Bad Boy is an American alternative sport and lifestyle brand. They are notable for their presence in both fashion and performance equipment.

About 

Bad Boy provides action sport and combat sport athletes with performance products and apparel. Marcus first began producing T-shirts and shorts for local surfers, skaters and motocross riders in San Diego, CA in the early eighties. In the nineties, Bad Boy launched a combat sports line, starting with their sponsorship of Rickson Gracie, son of the founder of Brazilian Jiu Jitsu, Helio Gracie, for a seminar that he was giving in Rio de Janeiro. The seminar made the cover story in a national magazine and the cover photo featured Rickson wearing a Bad Boy gi. As Jiu Jitsu continued to grow in Brazil, Bad Boy continued to sponsor both the Gracies and Jiu Jitsu tournaments.
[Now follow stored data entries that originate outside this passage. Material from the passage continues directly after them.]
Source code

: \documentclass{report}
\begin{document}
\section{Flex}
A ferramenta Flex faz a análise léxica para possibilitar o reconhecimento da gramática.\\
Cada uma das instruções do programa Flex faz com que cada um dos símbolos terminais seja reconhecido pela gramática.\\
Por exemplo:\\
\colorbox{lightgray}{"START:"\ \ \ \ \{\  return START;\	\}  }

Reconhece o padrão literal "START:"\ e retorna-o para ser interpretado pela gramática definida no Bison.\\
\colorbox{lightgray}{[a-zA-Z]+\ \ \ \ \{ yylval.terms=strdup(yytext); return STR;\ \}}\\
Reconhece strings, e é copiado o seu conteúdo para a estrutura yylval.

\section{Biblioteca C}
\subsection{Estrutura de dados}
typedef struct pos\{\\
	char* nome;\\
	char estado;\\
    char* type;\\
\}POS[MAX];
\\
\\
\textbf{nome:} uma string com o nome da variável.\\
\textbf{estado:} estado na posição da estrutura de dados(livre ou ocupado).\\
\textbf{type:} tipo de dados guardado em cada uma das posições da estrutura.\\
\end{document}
Other martial art academies in Brazil, most notably Luta Livre, took notice of the success and popularity of Jiu Jitsu and a war of words began, wherein Jiu Jitsu was denounced as a fad and not as effective as was publicized. In order to settle the debate, the first Mixed Martial Arts tournaments, then called Vale Tudo, sprung up throughout Brazil and Bad Boy was first in line to support the sport.
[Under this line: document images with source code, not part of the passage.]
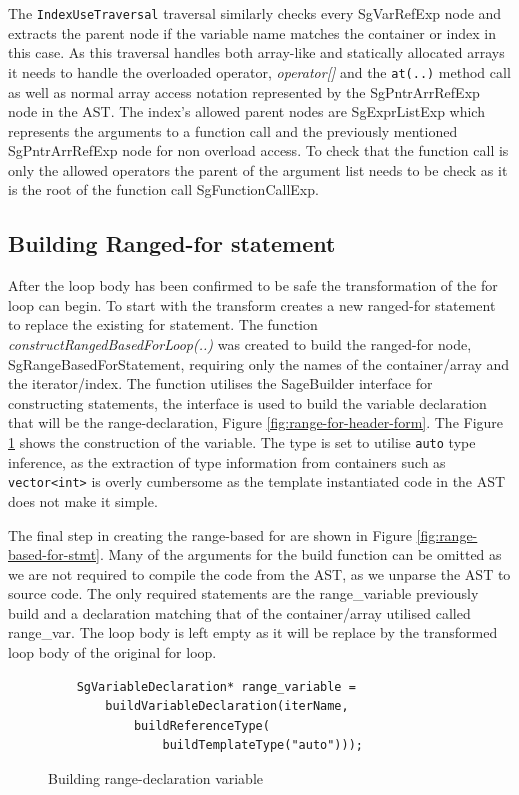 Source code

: \documentclass[bsc,frontabs,singlespacing,parskip,deptreport]{infthesis}
\begin{document}
The \texttt{IndexUseTraversal} traversal similarly checks every SgVarRefExp node and extracts the parent node if the variable name matches the container or index in this case. As this traversal handles both array-like and statically allocated arrays it needs to handle the overloaded operator, \textit{operator[]} and the \texttt{at(..)} method call as well as normal array access notation represented by the SgPntrArrRefExp node in the AST. The index's allowed parent nodes are SgExprListExp which represents the arguments to a function call and the previously mentioned SgPntrArrRefExp node for non overload access. To check that the function call is only the allowed operators the parent of the argument list needs to be check as it is the root of the function call SgFunctionCallExp.

\subsection{Building Ranged-for statement}\label{sec:build-range-for}
After the loop body has been confirmed to be safe the transformation of the for loop can begin. To start with the transform creates a new ranged-for statement to replace the existing for statement. The function \textit{constructRangedBasedForLoop(..)} was created to build the ranged-for node, SgRangeBasedForStatement, requiring only the names of the container/array and the iterator/index. The function utilises the SageBuilder interface for constructing statements, the interface is used to build the variable declaration that will be the range-declaration, Figure \ref{fig:range-for-header-form}. The Figure \ref{fig:range-dec-var} shows the construction of the variable. The type is set to utilise \texttt{auto} type inference, as the extraction of type information from containers such as \texttt{vector<int>} is overly cumbersome as the template instantiated code in the AST does not make it simple. 

The final step in creating the range-based for are shown in Figure \ref{fig:range-based-for-stmt}. Many of the arguments for the build function can be omitted as we are not required to compile the code from the AST, as we unparse the AST to source code. The only required statements are the range\_variable previously build and a declaration matching that of the container/array utilised called range\_var. The loop body is left empty as it will be replace by the transformed loop body of the original for loop.

\begin{figure}[H]
    \centering
    \begin{verbatim}
	SgVariableDeclaration* range_variable =
		buildVariableDeclaration(iterName, 
		    buildReferenceType(
		        buildTemplateType("auto"))); 
    \end{verbatim}
    \caption{Building range-declaration variable}
    \label{fig:range-dec-var}
\end{figure}
\end{document}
As the sport grew, it became apparent that the gi and traditional gear were hindering the performance of many athletes. Bad Boy recognized this and created the first shorts designed for the needs of Vale Tudo fighters. The Vale Tudo (VT) shorts were based on the Sungão, which is the Brazilian word for the swim briefs favored on Brazil’s beaches. Bad Boy added legs to the garment and were made of durable yet comfortable polyamide.

The Bad Boy branding is currently represented in the EU by https://web.archive.org/web/20161010125026/https://badboy.com/gb/en_gb/ selling MMA equipment and fight wear.

Bad Boy has won Best Technical Clothing Brand in the 2010 and 2011 World MMA Awards, and Best Lifestyle Clothing Brand in 2012.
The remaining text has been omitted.